Excerpted records:
┌────────
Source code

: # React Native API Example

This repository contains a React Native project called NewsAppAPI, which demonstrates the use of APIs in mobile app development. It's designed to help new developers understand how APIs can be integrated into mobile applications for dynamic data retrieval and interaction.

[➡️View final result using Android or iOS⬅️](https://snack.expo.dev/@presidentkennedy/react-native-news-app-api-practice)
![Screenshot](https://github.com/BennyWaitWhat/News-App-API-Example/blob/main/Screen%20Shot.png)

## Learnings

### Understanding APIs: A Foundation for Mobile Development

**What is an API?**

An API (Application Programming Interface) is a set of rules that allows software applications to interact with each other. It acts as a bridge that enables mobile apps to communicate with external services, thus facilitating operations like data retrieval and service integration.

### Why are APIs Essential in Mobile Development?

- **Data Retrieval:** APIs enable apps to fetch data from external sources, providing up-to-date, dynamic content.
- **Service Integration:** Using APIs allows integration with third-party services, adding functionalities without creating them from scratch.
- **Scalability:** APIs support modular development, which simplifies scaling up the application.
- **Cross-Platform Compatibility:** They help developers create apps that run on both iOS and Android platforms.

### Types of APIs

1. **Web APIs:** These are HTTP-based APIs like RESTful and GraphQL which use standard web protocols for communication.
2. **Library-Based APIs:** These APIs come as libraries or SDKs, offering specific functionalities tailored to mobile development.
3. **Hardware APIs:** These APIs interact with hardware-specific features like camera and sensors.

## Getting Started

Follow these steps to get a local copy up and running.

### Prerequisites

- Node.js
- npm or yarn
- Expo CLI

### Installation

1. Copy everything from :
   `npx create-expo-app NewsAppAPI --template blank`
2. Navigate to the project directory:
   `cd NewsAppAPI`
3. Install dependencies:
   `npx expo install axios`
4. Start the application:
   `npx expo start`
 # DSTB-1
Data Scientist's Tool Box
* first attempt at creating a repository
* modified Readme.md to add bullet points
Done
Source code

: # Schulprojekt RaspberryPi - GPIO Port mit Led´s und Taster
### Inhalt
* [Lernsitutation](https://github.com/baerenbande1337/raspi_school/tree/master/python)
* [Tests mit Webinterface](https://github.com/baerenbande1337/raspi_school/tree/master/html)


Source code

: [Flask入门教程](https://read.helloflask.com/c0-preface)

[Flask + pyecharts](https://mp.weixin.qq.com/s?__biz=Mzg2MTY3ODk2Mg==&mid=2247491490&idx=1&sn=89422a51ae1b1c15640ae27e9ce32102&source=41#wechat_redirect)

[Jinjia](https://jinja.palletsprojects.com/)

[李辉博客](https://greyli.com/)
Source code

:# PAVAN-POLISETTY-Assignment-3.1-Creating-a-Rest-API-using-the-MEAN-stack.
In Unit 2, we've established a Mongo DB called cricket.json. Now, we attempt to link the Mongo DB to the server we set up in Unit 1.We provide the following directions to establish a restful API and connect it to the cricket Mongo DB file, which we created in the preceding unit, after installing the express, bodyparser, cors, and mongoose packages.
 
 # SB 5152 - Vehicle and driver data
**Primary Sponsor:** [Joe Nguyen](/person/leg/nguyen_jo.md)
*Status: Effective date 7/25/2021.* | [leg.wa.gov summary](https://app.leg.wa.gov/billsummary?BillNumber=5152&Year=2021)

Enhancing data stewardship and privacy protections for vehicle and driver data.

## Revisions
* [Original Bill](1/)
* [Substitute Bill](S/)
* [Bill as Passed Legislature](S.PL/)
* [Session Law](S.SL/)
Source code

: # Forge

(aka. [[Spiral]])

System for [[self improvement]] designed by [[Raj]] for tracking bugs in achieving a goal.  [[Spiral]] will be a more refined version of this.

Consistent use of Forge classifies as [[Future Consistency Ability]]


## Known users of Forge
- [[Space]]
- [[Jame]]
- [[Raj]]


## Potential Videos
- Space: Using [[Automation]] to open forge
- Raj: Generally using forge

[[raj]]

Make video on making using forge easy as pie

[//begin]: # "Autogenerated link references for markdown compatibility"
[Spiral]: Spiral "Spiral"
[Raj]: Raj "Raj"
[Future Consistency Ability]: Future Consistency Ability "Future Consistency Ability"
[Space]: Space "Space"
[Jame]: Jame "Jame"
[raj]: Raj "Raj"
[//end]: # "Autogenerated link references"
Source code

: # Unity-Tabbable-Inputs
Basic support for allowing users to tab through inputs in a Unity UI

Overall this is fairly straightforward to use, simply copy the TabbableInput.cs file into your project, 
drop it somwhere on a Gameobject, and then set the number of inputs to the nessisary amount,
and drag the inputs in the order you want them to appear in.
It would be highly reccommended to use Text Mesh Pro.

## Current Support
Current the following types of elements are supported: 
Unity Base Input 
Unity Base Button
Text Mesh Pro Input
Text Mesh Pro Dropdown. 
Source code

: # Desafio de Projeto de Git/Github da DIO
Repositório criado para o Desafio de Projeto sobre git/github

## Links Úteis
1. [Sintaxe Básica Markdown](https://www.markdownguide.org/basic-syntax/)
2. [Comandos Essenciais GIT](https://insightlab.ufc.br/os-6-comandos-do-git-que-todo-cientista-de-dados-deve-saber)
└────────
Work instructions: Print all of the entries exactly, leaving nothing out.

Exercise answer:
Source code

: # React Native API Example

This repository contains a React Native project called NewsAppAPI, which demonstrates the use of APIs in mobile app development. It's designed to help new developers understand how APIs can be integrated into mobile applications for dynamic data retrieval and interaction.

[➡️View final result using Android or iOS⬅️](https://snack.expo.dev/@presidentkennedy/react-native-news-app-api-practice)
![Screenshot](https://github.com/BennyWaitWhat/News-App-API-Example/blob/main/Screen%20Shot.png)

## Learnings

### Understanding APIs: A Foundation for Mobile Development

**What is an API?**

An API (Application Programming Interface) is a set of rules that allows software applications to interact with each other. It acts as a bridge that enables mobile apps to communicate with external services, thus facilitating operations like data retrieval and service integration.

### Why are APIs Essential in Mobile Development?

- **Data Retrieval:** APIs enable apps to fetch data from external sources, providing up-to-date, dynamic content.
- **Service Integration:** Using APIs allows integration with third-party services, adding functionalities without creating them from scratch.
- **Scalability:** APIs support modular development, which simplifies scaling up the application.
- **Cross-Platform Compatibility:** They help developers create apps that run on both iOS and Android platforms.

### Types of APIs

1. **Web APIs:** These are HTTP-based APIs like RESTful and GraphQL which use standard web protocols for communication.
2. **Library-Based APIs:** These APIs come as libraries or SDKs, offering specific functionalities tailored to mobile development.
3. **Hardware APIs:** These APIs interact with hardware-specific features like camera and sensors.

## Getting Started

Follow these steps to get a local copy up and running.

### Prerequisites

- Node.js
- npm or yarn
- Expo CLI

### Installation

1. Copy everything from :
   `npx create-expo-app NewsAppAPI --template blank`
2. Navigate to the project directory:
   `cd NewsAppAPI`
3. Install dependencies:
   `npx expo install axios`
4. Start the application:
   `npx expo start`
 # DSTB-1
Data Scientist's Tool Box
* first attempt at creating a repository
* modified Readme.md to add bullet points
Done
Source code

: # Schulprojekt RaspberryPi - GPIO Port mit Led´s und Taster
### Inhalt
* [Lernsitutation](https://github.com/baerenbande1337/raspi_school/tree/master/python)
* [Tests mit Webinterface](https://github.com/baerenbande1337/raspi_school/tree/master/html)


Source code

: [Flask入门教程](https://read.helloflask.com/c0-preface)

[Flask + pyecharts](https://mp.weixin.qq.com/s?__biz=Mzg2MTY3ODk2Mg==&mid=2247491490&idx=1&sn=89422a51ae1b1c15640ae27e9ce32102&source=41#wechat_redirect)

[Jinjia](https://jinja.palletsprojects.com/)

[李辉博客](https://greyli.com/)
Source code

:# PAVAN-POLISETTY-Assignment-3.1-Creating-a-Rest-API-using-the-MEAN-stack.
In Unit 2, we've established a Mongo DB called cricket.json. Now, we attempt to link the Mongo DB to the server we set up in Unit 1.We provide the following directions to establish a restful API and connect it to the cricket Mongo DB file, which we created in the preceding unit, after installing the express, bodyparser, cors, and mongoose packages.
 
 # SB 5152 - Vehicle and driver data
**Primary Sponsor:** [Joe Nguyen](/person/leg/nguyen_jo.md)
*Status: Effective date 7/25/2021.* | [leg.wa.gov summary](https://app.leg.wa.gov/billsummary?BillNumber=5152&Year=2021)

Enhancing data stewardship and privacy protections for vehicle and driver data.

## Revisions
* [Original Bill](1/)
* [Substitute Bill](S/)
* [Bill as Passed Legislature](S.PL/)
* [Session Law](S.SL/)
Source code

: # Forge

(aka. [[Spiral]])

System for [[self improvement]] designed by [[Raj]] for tracking bugs in achieving a goal.  [[Spiral]] will be a more refined version of this.

Consistent use of Forge classifies as [[Future Consistency Ability]]


## Known users of Forge
- [[Space]]
- [[Jame]]
- [[Raj]]


## Potential Videos
- Space: Using [[Automation]] to open forge
- Raj: Generally using forge

[[raj]]

Make video on making using forge easy as pie

[//begin]: # "Autogenerated link references for markdown compatibility"
[Spiral]: Spiral "Spiral"
[Raj]: Raj "Raj"
[Future Consistency Ability]: Future Consistency Ability "Future Consistency Ability"
[Space]: Space "Space"
[Jame]: Jame "Jame"
[raj]: Raj "Raj"
[//end]: # "Autogenerated link references"
Source code

: # Unity-Tabbable-Inputs
Basic support for allowing users to tab through inputs in a Unity UI

Overall this is fairly straightforward to use, simply copy the TabbableInput.cs file into your project, 
drop it somwhere on a Gameobject, and then set the number of inputs to the nessisary amount,
and drag the inputs in the order you want them to appear in.
It would be highly reccommended to use Text Mesh Pro.

## Current Support
Current the following types of elements are supported: 
Unity Base Input 
Unity Base Button
Text Mesh Pro Input
Text Mesh Pro Dropdown. 
Source code

: # Desafio de Projeto de Git/Github da DIO
Repositório criado para o Desafio de Projeto sobre git/github

## Links Úteis
1. [Sintaxe Básica Markdown](https://www.markdownguide.org/basic-syntax/)
2. [Comandos Essenciais GIT](https://insightlab.ufc.br/os-6-comandos-do-git-que-todo-cientista-de-dados-deve-saber)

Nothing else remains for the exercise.